● GOAL OF THE EXERCISE:
Take from the data every line in which the word "indice" is found.

● DATA EXTRACT:
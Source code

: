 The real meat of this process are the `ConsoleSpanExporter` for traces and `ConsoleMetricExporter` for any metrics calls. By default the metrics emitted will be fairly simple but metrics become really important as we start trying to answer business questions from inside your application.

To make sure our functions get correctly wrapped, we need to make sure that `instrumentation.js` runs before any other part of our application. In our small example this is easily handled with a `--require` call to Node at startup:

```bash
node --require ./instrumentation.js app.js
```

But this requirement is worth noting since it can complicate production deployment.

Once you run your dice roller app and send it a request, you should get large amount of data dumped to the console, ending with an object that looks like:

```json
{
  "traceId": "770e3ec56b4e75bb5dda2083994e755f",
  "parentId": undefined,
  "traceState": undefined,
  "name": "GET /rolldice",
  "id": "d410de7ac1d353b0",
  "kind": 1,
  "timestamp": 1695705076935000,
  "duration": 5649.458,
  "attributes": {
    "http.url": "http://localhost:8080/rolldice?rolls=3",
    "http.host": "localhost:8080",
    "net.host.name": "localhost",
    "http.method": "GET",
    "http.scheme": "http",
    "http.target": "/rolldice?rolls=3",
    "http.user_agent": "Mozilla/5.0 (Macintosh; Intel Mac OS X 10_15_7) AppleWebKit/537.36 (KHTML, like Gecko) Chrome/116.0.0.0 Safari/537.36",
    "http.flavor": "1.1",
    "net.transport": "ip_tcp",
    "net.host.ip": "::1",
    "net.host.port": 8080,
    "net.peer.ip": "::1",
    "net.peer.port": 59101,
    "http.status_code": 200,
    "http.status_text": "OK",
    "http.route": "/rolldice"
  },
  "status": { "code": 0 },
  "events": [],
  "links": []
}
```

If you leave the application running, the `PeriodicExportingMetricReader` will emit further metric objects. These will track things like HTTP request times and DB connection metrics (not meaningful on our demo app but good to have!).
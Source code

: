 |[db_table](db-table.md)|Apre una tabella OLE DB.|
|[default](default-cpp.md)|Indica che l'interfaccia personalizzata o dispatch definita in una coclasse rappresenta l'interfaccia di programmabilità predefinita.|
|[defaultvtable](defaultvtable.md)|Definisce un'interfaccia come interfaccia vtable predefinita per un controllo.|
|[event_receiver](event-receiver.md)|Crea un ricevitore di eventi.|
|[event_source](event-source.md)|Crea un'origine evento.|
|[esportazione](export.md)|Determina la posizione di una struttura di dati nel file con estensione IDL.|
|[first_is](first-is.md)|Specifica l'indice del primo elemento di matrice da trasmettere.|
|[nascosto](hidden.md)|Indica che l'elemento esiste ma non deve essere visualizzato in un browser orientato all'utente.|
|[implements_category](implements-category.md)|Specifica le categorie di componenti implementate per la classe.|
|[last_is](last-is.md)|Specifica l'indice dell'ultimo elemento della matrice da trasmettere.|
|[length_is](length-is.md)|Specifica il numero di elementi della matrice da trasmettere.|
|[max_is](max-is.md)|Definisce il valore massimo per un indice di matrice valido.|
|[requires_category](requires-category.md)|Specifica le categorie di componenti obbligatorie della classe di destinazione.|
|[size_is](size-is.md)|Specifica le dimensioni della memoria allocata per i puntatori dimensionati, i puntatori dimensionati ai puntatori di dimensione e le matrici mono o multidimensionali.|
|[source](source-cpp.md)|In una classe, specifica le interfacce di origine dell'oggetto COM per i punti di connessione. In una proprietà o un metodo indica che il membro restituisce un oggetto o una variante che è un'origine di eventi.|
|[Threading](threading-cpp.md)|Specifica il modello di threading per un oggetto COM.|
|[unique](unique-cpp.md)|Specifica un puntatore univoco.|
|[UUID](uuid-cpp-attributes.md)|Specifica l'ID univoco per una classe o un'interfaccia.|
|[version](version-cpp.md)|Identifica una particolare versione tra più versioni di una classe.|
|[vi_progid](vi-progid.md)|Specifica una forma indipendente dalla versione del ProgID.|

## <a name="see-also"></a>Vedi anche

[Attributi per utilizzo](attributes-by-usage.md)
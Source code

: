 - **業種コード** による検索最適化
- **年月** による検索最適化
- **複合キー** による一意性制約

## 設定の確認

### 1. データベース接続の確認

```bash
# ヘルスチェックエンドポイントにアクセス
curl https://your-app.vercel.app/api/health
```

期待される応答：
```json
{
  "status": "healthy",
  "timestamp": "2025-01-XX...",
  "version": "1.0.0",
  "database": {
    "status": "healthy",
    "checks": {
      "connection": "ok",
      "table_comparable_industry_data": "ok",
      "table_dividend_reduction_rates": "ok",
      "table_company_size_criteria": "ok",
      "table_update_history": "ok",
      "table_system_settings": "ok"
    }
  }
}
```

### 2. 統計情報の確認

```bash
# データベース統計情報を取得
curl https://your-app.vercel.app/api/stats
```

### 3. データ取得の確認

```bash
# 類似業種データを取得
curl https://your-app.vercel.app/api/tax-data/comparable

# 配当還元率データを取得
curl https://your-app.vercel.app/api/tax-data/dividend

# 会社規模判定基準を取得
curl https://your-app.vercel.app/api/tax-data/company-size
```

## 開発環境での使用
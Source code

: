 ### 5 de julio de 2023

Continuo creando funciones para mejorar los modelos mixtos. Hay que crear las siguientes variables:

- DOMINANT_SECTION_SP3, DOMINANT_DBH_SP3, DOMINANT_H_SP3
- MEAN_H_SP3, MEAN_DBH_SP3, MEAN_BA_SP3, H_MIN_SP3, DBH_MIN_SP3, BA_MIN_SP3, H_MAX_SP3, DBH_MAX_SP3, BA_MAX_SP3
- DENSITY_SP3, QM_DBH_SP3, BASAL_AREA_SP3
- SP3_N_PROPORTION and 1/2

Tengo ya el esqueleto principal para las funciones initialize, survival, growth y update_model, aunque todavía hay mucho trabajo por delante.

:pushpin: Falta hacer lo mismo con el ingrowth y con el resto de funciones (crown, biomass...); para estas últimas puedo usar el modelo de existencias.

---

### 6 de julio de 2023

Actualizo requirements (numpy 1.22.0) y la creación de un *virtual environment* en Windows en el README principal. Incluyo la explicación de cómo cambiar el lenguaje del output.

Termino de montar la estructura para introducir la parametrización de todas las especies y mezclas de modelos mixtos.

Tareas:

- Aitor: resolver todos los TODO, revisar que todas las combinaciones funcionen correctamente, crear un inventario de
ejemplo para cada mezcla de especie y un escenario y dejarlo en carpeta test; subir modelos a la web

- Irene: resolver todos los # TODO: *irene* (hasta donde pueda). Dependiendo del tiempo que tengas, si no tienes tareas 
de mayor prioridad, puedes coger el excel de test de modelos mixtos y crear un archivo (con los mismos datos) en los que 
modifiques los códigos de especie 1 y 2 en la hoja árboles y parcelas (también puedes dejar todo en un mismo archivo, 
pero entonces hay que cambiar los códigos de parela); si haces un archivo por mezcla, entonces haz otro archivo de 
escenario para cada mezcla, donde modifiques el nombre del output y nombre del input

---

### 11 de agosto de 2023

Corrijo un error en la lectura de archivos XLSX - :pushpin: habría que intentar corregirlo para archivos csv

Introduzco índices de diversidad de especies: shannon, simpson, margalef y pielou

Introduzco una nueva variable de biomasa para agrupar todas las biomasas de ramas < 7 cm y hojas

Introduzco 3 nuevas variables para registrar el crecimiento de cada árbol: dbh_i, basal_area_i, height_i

● WORKED SOLUTION:
|[first_is](first-is.md)|Specifica l'indice del primo elemento di matrice da trasmettere.|
|[last_is](last-is.md)|Specifica l'indice dell'ultimo elemento della matrice da trasmettere.|
|[max_is](max-is.md)|Definisce il valore massimo per un indice di matrice valido.|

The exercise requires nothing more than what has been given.